Bon, là pour le coup, difficile de jouer plus franc jeu. Si certains s’amusent à travestir la vérité pour nous attirer dans de faux-filets, d’autres au contraire se montrent honnêtes, et affichent la couleur d’entrée. Un simple coup d’œil aux photos promo des FIRE STRIKE suffit à comprendre que le Néo Metal, le Djent, le Mathcore et toute autre extension/évolution du genre Heavy Metal ne les intéresse guère. Cuirs, lunettes d’aviateur, clous, mines patibulaires, vestes sans manches, la messe est dite, et en Metal majeur, de celui qui nous fait vibrer depuis le début des années 80. Il faut dire que ces originaires de Sao Paulo ont débuté comme tribute band sous le nom de HOLE OF HELL, reprenant à leur compte des standards de la NWOBHM, ceux popularisés par IRON MAIDEN, GRIM REAPER, ANGEL WITCH, ou SAXON, et qu’on hurlait dans nos chambres le point levé et la gorge déployée. D’ailleurs, la vocaliste de ce combo éminemment sympathique n’a pas perdu le reflexe, puisque ses envolées lyriques pleines de puissance sont à peu près aussi flamboyantes qu’une belle percée du Rob Halford de la grande époque. Dès lors, le jugement sera fait avant même d’avoir tendu l’oreille sur ce premier longue-durée, qui ne joue en aucun cas la carte de la sobriété. Certains esprits chagrins parleront d’une belle accumulation de clichés, mais les passionnés, les vrais, sauront qu’ils ont affaire à un vrai groupe nostalgique du Heavy de papa, qui a pris des rides depuis, mais qui jamais ne les décevra. Et il est évident que Slaves of Fate, de son titre à sa pochette, et de ses compositions à sa production ne viendra guère les contredire, tant on a le sentiment de se retrouver propulsé trente ou quarante ans en arrière, lorsque le Heavy anglais et allemand se disputaient le haut du pavé…
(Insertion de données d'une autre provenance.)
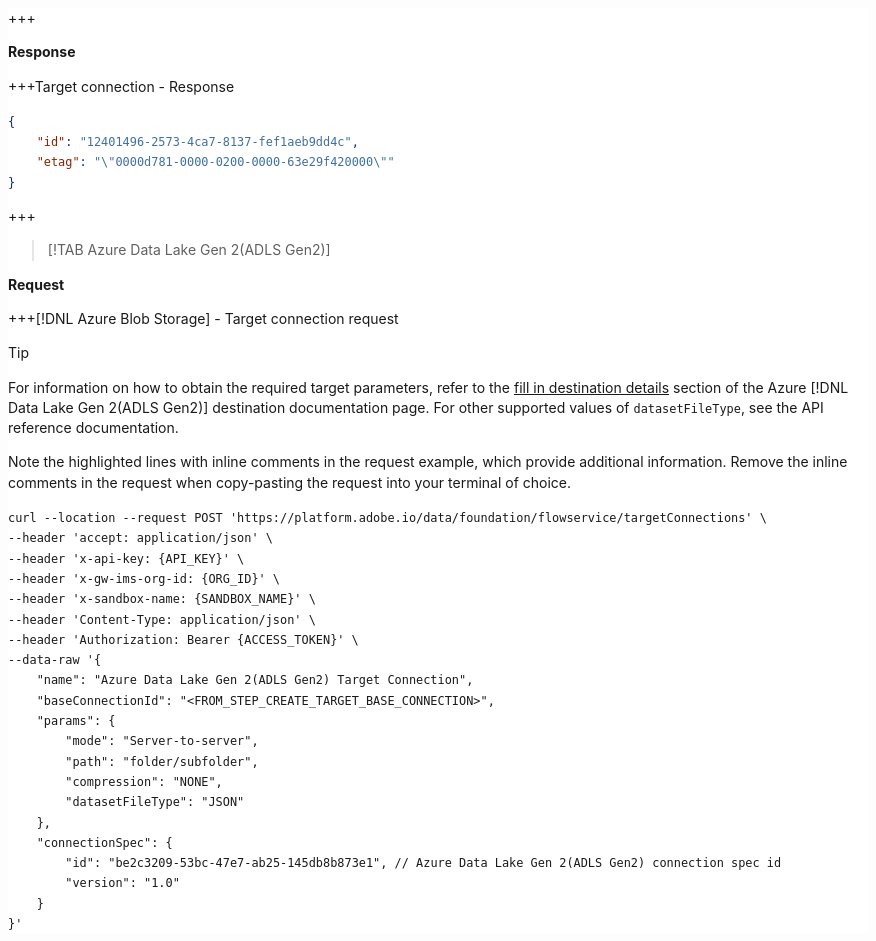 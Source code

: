 +++

**Response**

+++Target connection - Response

```json
{
    "id": "12401496-2573-4ca7-8137-fef1aeb9dd4c",
    "etag": "\"0000d781-0000-0200-0000-63e29f420000\""
}
```

+++

>[!TAB Azure Data Lake Gen 2(ADLS Gen2)]

**Request** 

+++[!DNL Azure Blob Storage] - Target connection request

>[!TIP]
>
>For information on how to obtain the required target parameters, refer to the [fill in destination details](/help/destinations/catalog/cloud-storage/adls-gen2.md#destination-details) section of the Azure [!DNL Data Lake Gen 2(ADLS Gen2)] destination documentation page.
>For other supported values of `datasetFileType`, see the API reference documentation.

Note the highlighted lines with inline comments in the request example, which provide additional information. Remove the inline comments in the request when copy-pasting the request into your terminal of choice. 

```shell {line-numbers="true" start-line="1" highlight="18"}
curl --location --request POST 'https://platform.adobe.io/data/foundation/flowservice/targetConnections' \
--header 'accept: application/json' \
--header 'x-api-key: {API_KEY}' \
--header 'x-gw-ims-org-id: {ORG_ID}' \
--header 'x-sandbox-name: {SANDBOX_NAME}' \
--header 'Content-Type: application/json' \
--header 'Authorization: Bearer {ACCESS_TOKEN}' \
--data-raw '{
    "name": "Azure Data Lake Gen 2(ADLS Gen2) Target Connection",
    "baseConnectionId": "<FROM_STEP_CREATE_TARGET_BASE_CONNECTION>",
    "params": {
        "mode": "Server-to-server",
        "path": "folder/subfolder",
        "compression": "NONE",
        "datasetFileType": "JSON"
    },
    "connectionSpec": {
        "id": "be2c3209-53bc-47e7-ab25-145db8b873e1", // Azure Data Lake Gen 2(ADLS Gen2) connection spec id
        "version": "1.0"
    }
}'
```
FIRE STRIKE, c’est d’abord une histoire, des musiciens, et un parcours. Formé en 2004, puis rebaptisé en 2005, le quintette (Aline – chant, Henrique et Helywild – guitares, Edivan – basse et Alan – batterie) a d’abord publié deux démos, l’une éponyme et l’autre en forme de profession de foi (Our Life Is the Heavy Metal, naïf, mais très honnête), avant de proposer un produit plus professionnel sous la forme d’un EP, Lion And Tiger, qui intéressa suffisamment le label Thirteen Records pour qu’il le distribue en version CD. Depuis, le groupe a pas mal tourné, pour peaufiner sa vision d’un Hard de tradition, qu’il n’entend nullement adapter à une époque un peu trop versatile pour ne pas oublier. Oublier l’importance des premiers arrivés, ceux qui ont suscité nombre de vocations, et qui se retrouvent dans la liste fournie de leurs influences. SAXON, JUDAS PRIEST, PRETTY MAIDS, GRIM REAPER, IRON MAIDEN, MANOWAR, TWISTED SISTER, ACCEPT, KING DIAMOND, MERCYFUL FATE, sempiternelles références auxquelles le combo ajoute quelques valeurs sures de la division d’honneur, tels WARLOCK, ACID, ou BLACKLACE, ce qui en dit plus long que bien des discours promotionnels. Et force est de reconnaître que les brésiliens n’ont pas menti, même si on pourrait ajouter à ce recensement les identités d’HELLOWEEN, d’ICED EARTH, de SCANNER, et autres groupes Power qui ont permis aux FIRE STRIKE d’assumer un net regain de puissance. Mais arrêtons-là ces comparaisons évidentes, et parlons de la musique en question. Sans surprise, celle-ci navigue en eaux troubles connues, et privilégie la franchise de riffs bien taillés soulignés de rythmiques frappées. Mais bizarrement, il est aussi possible de traduire le langage proposé en termes presque épiques et progressifs, puisque les morceaux de Slaves of Fire ne rechignent pas à accumuler les plans et idées, pour parfois flirter avec les sept minutes.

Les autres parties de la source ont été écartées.